# Exercise instructions
Wherever a picture appears in the data below, omit it, and restate everything else word for word.

==== Data supplied ====

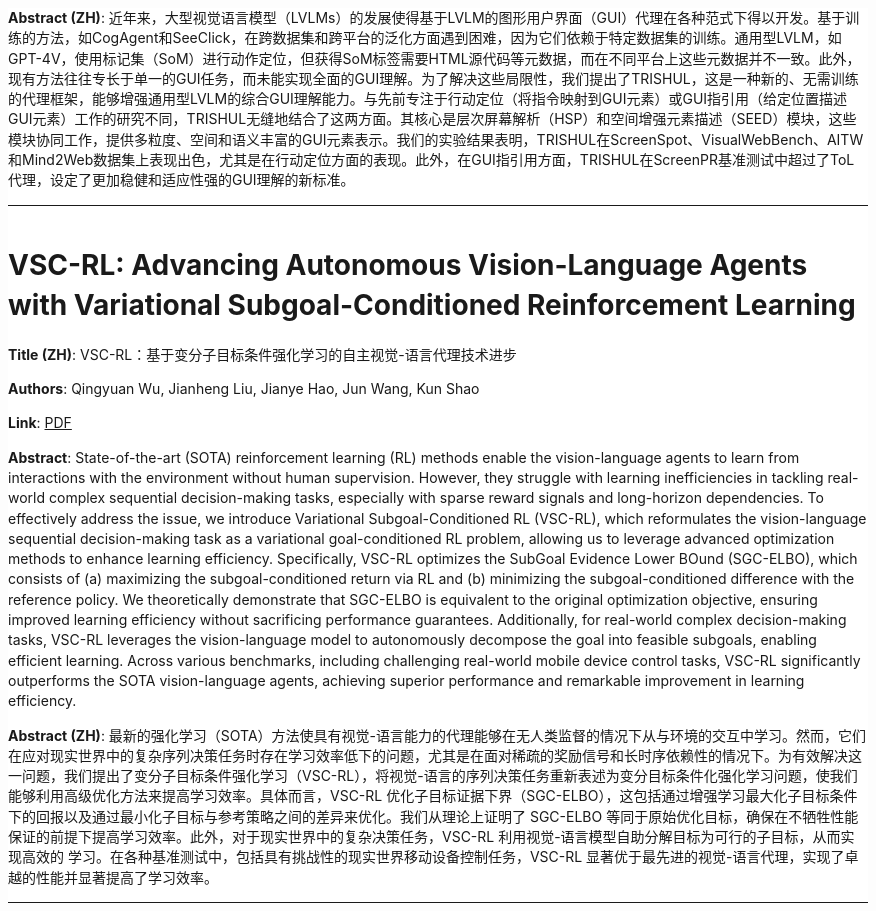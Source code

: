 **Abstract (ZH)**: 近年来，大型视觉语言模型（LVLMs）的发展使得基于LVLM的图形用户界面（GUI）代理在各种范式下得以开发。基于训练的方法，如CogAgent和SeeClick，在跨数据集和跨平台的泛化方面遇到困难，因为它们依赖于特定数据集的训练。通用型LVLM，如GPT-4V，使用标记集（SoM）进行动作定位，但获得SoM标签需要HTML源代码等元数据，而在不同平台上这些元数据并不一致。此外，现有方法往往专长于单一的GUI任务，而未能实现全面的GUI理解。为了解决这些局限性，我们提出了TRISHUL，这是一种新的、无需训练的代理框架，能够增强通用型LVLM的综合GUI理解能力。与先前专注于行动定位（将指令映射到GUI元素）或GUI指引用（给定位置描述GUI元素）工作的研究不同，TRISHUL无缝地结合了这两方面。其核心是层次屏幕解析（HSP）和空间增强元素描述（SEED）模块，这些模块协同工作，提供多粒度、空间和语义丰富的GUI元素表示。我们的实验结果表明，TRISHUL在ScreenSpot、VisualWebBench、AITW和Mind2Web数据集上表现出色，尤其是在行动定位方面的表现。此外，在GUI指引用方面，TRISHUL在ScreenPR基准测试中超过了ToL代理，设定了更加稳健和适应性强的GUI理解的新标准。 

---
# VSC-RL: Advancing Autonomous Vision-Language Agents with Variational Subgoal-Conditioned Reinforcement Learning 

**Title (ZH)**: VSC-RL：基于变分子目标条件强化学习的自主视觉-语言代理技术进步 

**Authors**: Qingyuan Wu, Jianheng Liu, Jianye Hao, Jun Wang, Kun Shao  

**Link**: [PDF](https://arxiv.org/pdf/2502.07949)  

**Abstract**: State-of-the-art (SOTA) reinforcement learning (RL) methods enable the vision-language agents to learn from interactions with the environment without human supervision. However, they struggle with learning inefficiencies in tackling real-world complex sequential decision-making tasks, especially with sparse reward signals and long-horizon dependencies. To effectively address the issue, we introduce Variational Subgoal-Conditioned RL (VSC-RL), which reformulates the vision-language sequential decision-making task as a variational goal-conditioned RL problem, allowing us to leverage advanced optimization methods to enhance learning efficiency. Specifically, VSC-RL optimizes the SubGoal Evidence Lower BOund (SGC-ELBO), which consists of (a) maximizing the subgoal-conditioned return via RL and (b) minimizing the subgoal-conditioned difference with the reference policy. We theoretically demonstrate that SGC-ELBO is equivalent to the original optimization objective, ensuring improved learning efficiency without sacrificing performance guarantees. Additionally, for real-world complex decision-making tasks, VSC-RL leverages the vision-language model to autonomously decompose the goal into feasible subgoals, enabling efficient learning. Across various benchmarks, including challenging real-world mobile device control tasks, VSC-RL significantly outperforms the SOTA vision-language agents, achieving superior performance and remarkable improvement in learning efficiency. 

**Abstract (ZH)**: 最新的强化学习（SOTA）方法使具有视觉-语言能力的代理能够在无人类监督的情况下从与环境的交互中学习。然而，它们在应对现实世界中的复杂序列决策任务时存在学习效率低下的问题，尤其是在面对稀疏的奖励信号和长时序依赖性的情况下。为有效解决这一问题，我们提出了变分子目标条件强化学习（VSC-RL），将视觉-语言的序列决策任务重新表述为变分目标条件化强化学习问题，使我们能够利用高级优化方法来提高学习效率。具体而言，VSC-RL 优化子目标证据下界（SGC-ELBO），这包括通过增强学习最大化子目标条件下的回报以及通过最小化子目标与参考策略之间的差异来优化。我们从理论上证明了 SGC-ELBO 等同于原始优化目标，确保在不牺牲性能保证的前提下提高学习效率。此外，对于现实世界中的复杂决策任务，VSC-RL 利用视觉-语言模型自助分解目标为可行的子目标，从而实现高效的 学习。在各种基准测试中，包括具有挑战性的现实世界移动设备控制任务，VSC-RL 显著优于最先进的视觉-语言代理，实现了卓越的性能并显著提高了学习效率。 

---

====

# Answer box
Source code

: **Abstract (ZH)**: 近年来，大型视觉语言模型（LVLMs）的发展使得基于LVLM的图形用户界面（GUI）代理在各种范式下得以开发。基于训练的方法，如CogAgent和SeeClick，在跨数据集和跨平台的泛化方面遇到困难，因为它们依赖于特定数据集的训练。通用型LVLM，如GPT-4V，使用标记集（SoM）进行动作定位，但获得SoM标签需要HTML源代码等元数据，而在不同平台上这些元数据并不一致。此外，现有方法往往专长于单一的GUI任务，而未能实现全面的GUI理解。为了解决这些局限性，我们提出了TRISHUL，这是一种新的、无需训练的代理框架，能够增强通用型LVLM的综合GUI理解能力。与先前专注于行动定位（将指令映射到GUI元素）或GUI指引用（给定位置描述GUI元素）工作的研究不同，TRISHUL无缝地结合了这两方面。其核心是层次屏幕解析（HSP）和空间增强元素描述（SEED）模块，这些模块协同工作，提供多粒度、空间和语义丰富的GUI元素表示。我们的实验结果表明，TRISHUL在ScreenSpot、VisualWebBench、AITW和Mind2Web数据集上表现出色，尤其是在行动定位方面的表现。此外，在GUI指引用方面，TRISHUL在ScreenPR基准测试中超过了ToL代理，设定了更加稳健和适应性强的GUI理解的新标准。 

---
# VSC-RL: Advancing Autonomous Vision-Language Agents with Variational Subgoal-Conditioned Reinforcement Learning 

**Title (ZH)**: VSC-RL：基于变分子目标条件强化学习的自主视觉-语言代理技术进步 

**Authors**: Qingyuan Wu, Jianheng Liu, Jianye Hao, Jun Wang, Kun Shao  

**Link**: [PDF](https://arxiv.org/pdf/2502.07949)  

**Abstract**: State-of-the-art (SOTA) reinforcement learning (RL) methods enable the vision-language agents to learn from interactions with the environment without human supervision. However, they struggle with learning inefficiencies in tackling real-world complex sequential decision-making tasks, especially with sparse reward signals and long-horizon dependencies. To effectively address the issue, we introduce Variational Subgoal-Conditioned RL (VSC-RL), which reformulates the vision-language sequential decision-making task as a variational goal-conditioned RL problem, allowing us to leverage advanced optimization methods to enhance learning efficiency. Specifically, VSC-RL optimizes the SubGoal Evidence Lower BOund (SGC-ELBO), which consists of (a) maximizing the subgoal-conditioned return via RL and (b) minimizing the subgoal-conditioned difference with the reference policy. We theoretically demonstrate that SGC-ELBO is equivalent to the original optimization objective, ensuring improved learning efficiency without sacrificing performance guarantees. Additionally, for real-world complex decision-making tasks, VSC-RL leverages the vision-language model to autonomously decompose the goal into feasible subgoals, enabling efficient learning. Across various benchmarks, including challenging real-world mobile device control tasks, VSC-RL significantly outperforms the SOTA vision-language agents, achieving superior performance and remarkable improvement in learning efficiency. 

**Abstract (ZH)**: 最新的强化学习（SOTA）方法使具有视觉-语言能力的代理能够在无人类监督的情况下从与环境的交互中学习。然而，它们在应对现实世界中的复杂序列决策任务时存在学习效率低下的问题，尤其是在面对稀疏的奖励信号和长时序依赖性的情况下。为有效解决这一问题，我们提出了变分子目标条件强化学习（VSC-RL），将视觉-语言的序列决策任务重新表述为变分目标条件化强化学习问题，使我们能够利用高级优化方法来提高学习效率。具体而言，VSC-RL 优化子目标证据下界（SGC-ELBO），这包括通过增强学习最大化子目标条件下的回报以及通过最小化子目标与参考策略之间的差异来优化。我们从理论上证明了 SGC-ELBO 等同于原始优化目标，确保在不牺牲性能保证的前提下提高学习效率。此外，对于现实世界中的复杂决策任务，VSC-RL 利用视觉-语言模型自助分解目标为可行的子目标，从而实现高效的 学习。在各种基准测试中，包括具有挑战性的现实世界移动设备控制任务，VSC-RL 显著优于最先进的视觉-语言代理，实现了卓越的性能并显著提高了学习效率。 

---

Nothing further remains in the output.